══ Exercise data

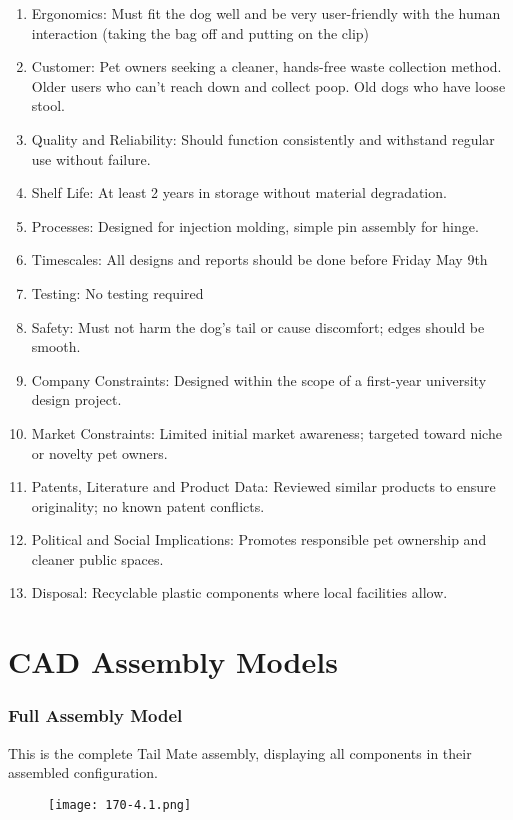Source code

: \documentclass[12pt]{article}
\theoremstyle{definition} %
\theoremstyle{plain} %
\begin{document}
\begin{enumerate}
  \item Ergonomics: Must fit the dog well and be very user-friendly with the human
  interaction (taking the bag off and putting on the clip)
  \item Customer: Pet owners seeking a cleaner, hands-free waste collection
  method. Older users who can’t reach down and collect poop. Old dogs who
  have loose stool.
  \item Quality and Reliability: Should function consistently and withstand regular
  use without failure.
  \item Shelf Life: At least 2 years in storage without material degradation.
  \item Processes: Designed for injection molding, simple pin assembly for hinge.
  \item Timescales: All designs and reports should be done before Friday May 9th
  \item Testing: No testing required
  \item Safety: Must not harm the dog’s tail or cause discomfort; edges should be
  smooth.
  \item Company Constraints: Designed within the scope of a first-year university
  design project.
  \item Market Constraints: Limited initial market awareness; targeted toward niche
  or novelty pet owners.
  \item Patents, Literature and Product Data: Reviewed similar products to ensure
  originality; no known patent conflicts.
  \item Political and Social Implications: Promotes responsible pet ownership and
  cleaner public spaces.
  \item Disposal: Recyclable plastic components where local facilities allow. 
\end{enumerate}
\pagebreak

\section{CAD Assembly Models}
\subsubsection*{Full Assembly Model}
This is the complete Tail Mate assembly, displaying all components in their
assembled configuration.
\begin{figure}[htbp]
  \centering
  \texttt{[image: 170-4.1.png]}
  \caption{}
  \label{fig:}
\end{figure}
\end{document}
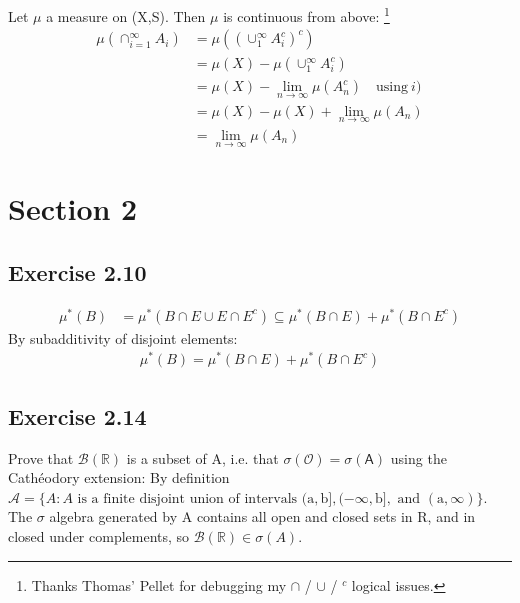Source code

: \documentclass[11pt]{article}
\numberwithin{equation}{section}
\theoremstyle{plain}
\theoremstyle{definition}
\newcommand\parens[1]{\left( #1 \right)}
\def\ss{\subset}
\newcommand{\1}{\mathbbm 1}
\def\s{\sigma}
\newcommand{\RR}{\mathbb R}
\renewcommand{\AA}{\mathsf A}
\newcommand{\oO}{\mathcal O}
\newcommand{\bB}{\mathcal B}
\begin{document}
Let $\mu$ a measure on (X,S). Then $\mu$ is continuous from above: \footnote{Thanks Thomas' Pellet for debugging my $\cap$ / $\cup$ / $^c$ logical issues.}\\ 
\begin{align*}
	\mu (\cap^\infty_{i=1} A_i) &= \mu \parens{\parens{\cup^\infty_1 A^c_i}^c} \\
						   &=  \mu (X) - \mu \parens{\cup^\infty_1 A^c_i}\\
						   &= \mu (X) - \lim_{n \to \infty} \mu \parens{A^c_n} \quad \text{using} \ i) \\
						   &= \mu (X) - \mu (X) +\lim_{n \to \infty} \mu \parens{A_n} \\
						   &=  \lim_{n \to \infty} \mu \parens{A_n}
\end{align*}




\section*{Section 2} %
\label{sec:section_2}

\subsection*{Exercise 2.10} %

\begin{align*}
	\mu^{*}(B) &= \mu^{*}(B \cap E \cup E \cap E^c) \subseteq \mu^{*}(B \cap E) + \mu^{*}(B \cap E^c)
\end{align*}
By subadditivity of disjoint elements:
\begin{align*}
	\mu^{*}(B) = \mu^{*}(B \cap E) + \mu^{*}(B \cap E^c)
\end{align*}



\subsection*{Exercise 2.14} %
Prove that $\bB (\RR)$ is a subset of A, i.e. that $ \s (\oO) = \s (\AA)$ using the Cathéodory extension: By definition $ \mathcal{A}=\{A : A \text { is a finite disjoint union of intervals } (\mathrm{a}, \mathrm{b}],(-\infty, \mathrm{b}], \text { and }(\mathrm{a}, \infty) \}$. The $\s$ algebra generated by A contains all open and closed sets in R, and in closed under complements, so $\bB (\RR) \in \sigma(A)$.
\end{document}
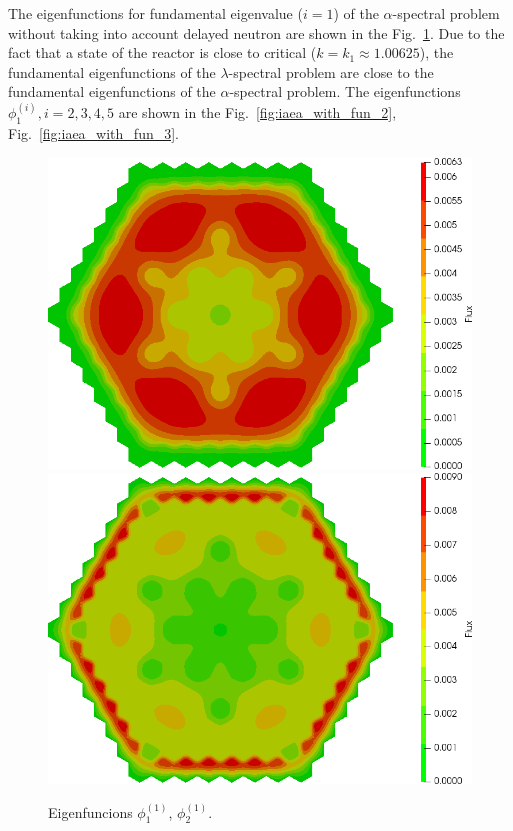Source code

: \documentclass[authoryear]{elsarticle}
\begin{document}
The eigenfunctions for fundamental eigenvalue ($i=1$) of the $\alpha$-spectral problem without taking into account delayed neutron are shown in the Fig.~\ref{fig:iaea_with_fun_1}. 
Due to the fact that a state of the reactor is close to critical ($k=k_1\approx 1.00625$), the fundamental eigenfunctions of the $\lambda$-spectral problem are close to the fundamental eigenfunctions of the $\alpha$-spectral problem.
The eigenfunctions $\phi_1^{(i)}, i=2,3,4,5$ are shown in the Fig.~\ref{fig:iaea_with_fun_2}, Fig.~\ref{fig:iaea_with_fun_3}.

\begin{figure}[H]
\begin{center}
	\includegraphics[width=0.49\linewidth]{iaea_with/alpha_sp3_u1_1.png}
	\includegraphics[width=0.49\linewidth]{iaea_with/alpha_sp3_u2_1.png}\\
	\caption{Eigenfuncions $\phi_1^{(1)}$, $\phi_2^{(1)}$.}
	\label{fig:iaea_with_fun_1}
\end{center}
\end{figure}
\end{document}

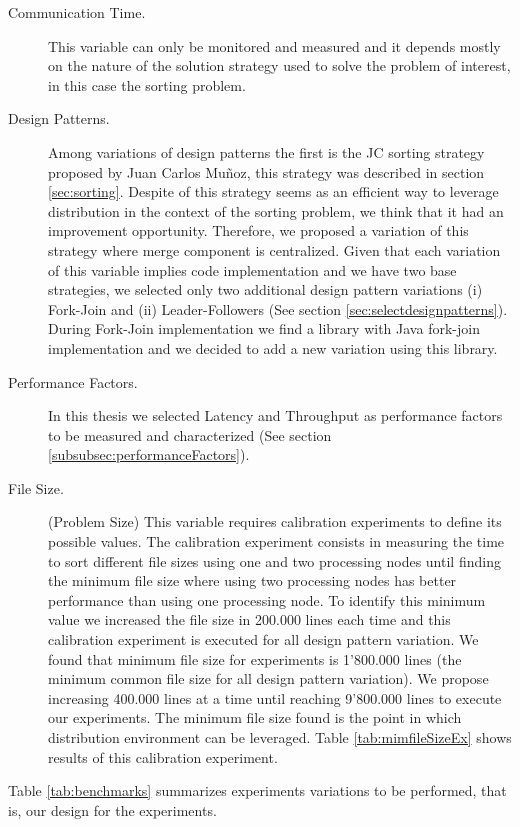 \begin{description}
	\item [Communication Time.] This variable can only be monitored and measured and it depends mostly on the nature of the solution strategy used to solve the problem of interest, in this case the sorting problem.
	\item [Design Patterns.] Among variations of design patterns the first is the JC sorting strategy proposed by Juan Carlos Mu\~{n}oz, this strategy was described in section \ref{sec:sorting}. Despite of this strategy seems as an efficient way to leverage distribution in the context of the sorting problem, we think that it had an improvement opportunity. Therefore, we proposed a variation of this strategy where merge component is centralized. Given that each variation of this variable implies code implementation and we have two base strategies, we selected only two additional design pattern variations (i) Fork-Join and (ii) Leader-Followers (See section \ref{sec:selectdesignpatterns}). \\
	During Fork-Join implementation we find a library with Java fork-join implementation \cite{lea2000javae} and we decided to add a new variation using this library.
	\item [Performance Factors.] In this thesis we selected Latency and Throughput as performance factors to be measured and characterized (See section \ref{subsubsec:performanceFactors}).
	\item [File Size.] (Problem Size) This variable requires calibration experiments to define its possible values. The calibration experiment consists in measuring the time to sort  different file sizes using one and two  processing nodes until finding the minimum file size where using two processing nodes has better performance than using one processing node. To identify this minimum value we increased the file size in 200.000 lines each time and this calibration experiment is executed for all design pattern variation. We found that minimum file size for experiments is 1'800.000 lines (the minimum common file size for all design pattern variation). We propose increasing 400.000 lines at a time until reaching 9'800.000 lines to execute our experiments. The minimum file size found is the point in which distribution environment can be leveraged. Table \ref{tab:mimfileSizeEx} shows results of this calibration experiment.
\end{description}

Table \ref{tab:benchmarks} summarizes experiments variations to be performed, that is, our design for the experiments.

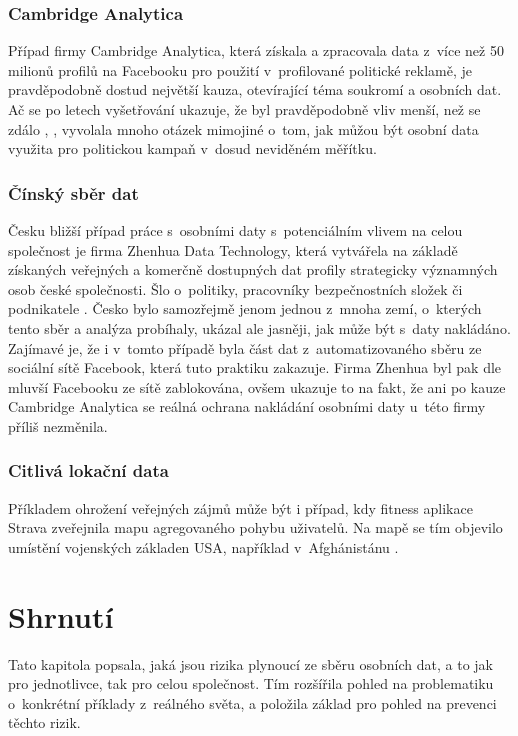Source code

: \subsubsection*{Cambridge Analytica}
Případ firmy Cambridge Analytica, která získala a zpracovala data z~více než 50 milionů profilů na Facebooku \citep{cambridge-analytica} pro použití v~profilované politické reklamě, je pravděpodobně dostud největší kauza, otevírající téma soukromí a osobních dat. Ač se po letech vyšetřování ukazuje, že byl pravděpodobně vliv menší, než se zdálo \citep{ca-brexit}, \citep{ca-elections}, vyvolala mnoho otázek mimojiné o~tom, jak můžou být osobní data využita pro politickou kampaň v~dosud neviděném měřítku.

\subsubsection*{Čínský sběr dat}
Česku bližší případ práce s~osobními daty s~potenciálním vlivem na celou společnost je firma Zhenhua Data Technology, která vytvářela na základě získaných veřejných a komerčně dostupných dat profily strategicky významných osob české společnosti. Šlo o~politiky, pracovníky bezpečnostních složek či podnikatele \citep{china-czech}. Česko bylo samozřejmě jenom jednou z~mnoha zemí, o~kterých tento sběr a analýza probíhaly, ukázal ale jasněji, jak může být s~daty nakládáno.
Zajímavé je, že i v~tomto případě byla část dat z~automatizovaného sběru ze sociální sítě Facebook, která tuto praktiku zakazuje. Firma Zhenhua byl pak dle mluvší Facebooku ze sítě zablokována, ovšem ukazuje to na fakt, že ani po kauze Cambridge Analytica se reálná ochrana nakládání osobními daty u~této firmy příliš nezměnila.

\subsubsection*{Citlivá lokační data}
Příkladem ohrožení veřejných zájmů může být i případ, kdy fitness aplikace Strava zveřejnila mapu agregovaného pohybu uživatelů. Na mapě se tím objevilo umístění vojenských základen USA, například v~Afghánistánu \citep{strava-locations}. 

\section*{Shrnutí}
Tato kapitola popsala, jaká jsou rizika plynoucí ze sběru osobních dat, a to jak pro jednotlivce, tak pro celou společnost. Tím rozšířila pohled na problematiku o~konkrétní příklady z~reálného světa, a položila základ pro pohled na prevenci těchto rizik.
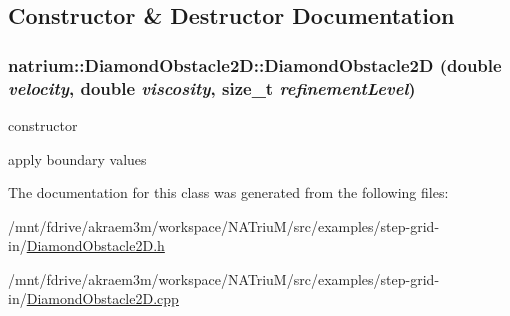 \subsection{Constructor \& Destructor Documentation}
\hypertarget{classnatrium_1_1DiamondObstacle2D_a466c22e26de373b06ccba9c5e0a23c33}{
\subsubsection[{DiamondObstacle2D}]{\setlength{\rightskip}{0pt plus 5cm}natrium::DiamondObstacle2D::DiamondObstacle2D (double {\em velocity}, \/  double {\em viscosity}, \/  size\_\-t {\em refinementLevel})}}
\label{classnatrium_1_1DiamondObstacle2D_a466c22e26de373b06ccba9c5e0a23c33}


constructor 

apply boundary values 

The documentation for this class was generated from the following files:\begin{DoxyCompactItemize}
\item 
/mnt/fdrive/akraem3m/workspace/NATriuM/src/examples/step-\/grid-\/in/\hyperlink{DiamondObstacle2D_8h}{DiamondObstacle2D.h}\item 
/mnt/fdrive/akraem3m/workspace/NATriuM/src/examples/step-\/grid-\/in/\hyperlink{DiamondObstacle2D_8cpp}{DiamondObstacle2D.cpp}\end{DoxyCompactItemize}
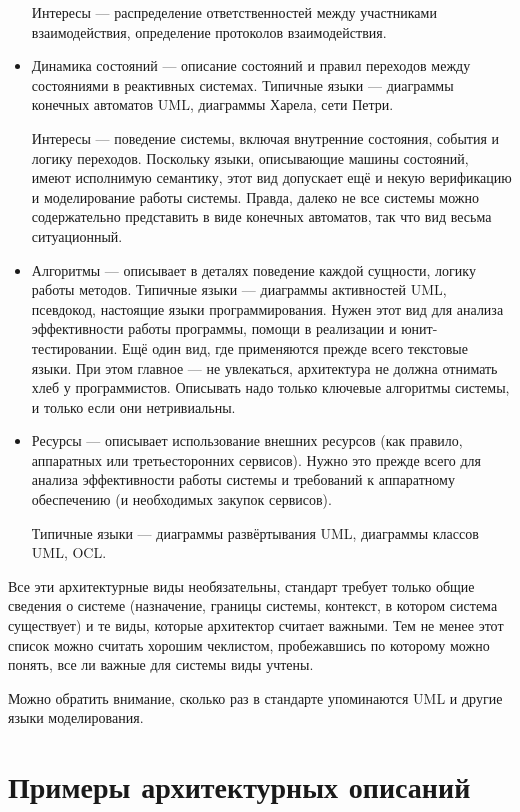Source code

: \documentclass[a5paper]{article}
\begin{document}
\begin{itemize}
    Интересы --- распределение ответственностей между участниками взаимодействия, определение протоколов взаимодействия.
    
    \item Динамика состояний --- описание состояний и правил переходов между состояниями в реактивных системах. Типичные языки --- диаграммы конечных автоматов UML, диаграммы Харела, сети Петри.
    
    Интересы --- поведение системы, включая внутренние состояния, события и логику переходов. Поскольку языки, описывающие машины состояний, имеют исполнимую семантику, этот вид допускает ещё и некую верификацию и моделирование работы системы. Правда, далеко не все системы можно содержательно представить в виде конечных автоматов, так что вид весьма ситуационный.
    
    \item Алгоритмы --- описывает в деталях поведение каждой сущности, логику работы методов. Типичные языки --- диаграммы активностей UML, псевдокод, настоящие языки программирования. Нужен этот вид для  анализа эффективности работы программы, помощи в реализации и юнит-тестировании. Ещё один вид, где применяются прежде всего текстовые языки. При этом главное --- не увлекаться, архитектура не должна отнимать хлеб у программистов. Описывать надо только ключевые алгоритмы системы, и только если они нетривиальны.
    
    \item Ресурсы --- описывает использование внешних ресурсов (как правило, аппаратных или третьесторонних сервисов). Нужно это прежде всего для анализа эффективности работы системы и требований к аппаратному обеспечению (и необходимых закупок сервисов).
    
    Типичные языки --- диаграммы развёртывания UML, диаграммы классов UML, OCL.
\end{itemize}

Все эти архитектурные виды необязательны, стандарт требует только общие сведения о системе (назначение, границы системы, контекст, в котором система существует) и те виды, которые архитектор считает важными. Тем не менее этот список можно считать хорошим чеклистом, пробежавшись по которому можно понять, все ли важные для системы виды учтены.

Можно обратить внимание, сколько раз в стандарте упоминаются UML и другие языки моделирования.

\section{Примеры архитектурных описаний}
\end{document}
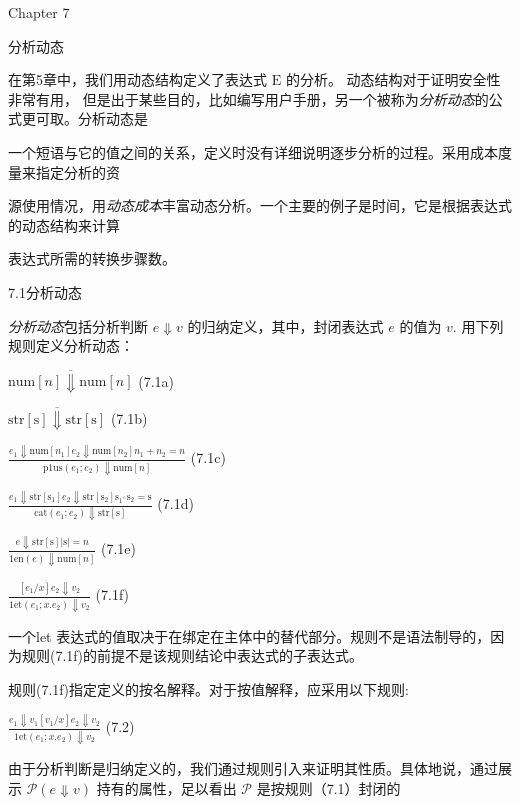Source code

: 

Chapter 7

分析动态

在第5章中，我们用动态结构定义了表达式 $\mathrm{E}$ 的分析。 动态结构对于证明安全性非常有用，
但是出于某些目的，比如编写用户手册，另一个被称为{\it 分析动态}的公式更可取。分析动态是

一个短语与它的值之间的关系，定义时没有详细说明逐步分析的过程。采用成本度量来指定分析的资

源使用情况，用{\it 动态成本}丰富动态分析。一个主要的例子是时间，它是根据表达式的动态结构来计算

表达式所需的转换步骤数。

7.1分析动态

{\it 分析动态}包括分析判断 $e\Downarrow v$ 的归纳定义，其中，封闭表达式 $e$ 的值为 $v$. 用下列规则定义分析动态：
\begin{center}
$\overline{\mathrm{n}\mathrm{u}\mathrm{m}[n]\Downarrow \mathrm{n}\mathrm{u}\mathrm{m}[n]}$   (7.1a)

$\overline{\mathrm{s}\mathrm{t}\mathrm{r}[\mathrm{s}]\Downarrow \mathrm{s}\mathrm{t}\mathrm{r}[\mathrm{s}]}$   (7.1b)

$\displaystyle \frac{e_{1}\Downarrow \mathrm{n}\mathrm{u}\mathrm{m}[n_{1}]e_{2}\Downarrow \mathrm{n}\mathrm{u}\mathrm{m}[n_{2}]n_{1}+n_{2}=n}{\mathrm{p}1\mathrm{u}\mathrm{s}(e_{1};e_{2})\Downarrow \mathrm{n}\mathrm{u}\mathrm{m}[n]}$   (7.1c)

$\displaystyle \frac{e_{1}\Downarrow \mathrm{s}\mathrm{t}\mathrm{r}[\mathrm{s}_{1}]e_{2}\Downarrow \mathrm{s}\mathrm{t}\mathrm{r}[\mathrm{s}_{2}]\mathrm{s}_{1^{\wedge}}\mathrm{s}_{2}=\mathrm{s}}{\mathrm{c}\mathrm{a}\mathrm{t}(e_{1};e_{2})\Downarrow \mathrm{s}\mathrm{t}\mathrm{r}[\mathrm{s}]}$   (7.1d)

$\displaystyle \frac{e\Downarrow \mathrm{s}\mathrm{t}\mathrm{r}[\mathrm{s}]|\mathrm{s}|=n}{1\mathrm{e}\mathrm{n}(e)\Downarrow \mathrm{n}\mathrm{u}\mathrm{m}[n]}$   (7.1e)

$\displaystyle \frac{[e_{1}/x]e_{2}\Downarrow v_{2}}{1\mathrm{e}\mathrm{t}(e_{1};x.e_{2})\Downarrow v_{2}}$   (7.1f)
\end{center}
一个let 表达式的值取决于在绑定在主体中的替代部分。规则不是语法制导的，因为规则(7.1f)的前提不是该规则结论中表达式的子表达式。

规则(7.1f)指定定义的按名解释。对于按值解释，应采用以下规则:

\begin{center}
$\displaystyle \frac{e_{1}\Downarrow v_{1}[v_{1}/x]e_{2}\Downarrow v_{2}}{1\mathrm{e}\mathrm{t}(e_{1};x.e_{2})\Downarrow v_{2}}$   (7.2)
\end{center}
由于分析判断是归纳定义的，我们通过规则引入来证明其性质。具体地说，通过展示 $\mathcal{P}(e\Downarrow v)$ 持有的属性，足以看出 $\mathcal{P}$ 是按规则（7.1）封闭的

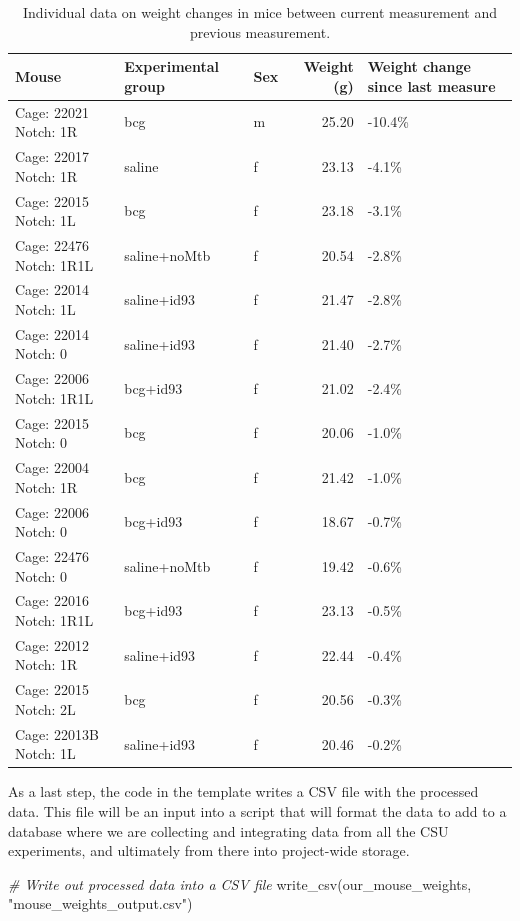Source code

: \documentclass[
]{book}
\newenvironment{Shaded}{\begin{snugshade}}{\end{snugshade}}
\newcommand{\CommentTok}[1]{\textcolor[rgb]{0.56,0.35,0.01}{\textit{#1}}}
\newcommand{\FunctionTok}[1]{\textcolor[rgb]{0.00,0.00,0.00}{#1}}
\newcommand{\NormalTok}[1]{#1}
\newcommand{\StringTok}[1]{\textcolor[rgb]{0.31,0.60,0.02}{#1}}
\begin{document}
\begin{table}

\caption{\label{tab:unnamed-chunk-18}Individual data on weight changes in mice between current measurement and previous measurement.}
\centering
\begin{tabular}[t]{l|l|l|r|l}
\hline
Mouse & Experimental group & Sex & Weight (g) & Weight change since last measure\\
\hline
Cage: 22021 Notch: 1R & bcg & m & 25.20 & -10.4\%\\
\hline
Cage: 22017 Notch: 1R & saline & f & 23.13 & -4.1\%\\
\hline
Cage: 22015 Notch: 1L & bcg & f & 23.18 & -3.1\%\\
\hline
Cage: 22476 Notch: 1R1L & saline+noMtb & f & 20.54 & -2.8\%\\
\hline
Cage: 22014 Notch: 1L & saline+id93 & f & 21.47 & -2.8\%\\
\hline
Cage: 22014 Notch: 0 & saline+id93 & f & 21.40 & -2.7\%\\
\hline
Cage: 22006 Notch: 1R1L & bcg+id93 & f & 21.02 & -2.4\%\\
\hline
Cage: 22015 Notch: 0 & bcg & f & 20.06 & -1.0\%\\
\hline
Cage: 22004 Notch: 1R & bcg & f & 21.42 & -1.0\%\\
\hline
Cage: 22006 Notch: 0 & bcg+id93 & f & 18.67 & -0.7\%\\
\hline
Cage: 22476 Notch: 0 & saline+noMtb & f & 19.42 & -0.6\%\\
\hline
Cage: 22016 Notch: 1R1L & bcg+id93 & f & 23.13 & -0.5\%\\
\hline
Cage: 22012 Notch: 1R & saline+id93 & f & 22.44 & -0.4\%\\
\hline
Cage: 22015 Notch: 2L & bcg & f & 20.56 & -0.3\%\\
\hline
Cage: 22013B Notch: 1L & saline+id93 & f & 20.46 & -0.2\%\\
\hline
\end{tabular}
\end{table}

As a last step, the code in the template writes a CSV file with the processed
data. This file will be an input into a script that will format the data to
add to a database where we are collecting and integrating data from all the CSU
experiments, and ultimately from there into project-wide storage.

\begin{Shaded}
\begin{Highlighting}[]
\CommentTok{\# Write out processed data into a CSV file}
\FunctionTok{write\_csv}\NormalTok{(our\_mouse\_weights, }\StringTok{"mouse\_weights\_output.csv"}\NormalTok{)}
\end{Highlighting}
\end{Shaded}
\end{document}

════

Print, from the entries above, the line with "Интересы --- распределение", the line with "Интересы --- поведение" and all lines between them, exactly and with nothing else.

    Интересы --- распределение ответственностей между участниками взаимодействия, определение протоколов взаимодействия.
    
    \item Динамика состояний --- описание состояний и правил переходов между состояниями в реактивных системах. Типичные языки --- диаграммы конечных автоматов UML, диаграммы Харела, сети Петри.
    
    Интересы --- поведение системы, включая внутренние состояния, события и логику переходов. Поскольку языки, описывающие машины состояний, имеют исполнимую семантику, этот вид допускает ещё и некую верификацию и моделирование работы системы. Правда, далеко не все системы можно содержательно представить в виде конечных автоматов, так что вид весьма ситуационный.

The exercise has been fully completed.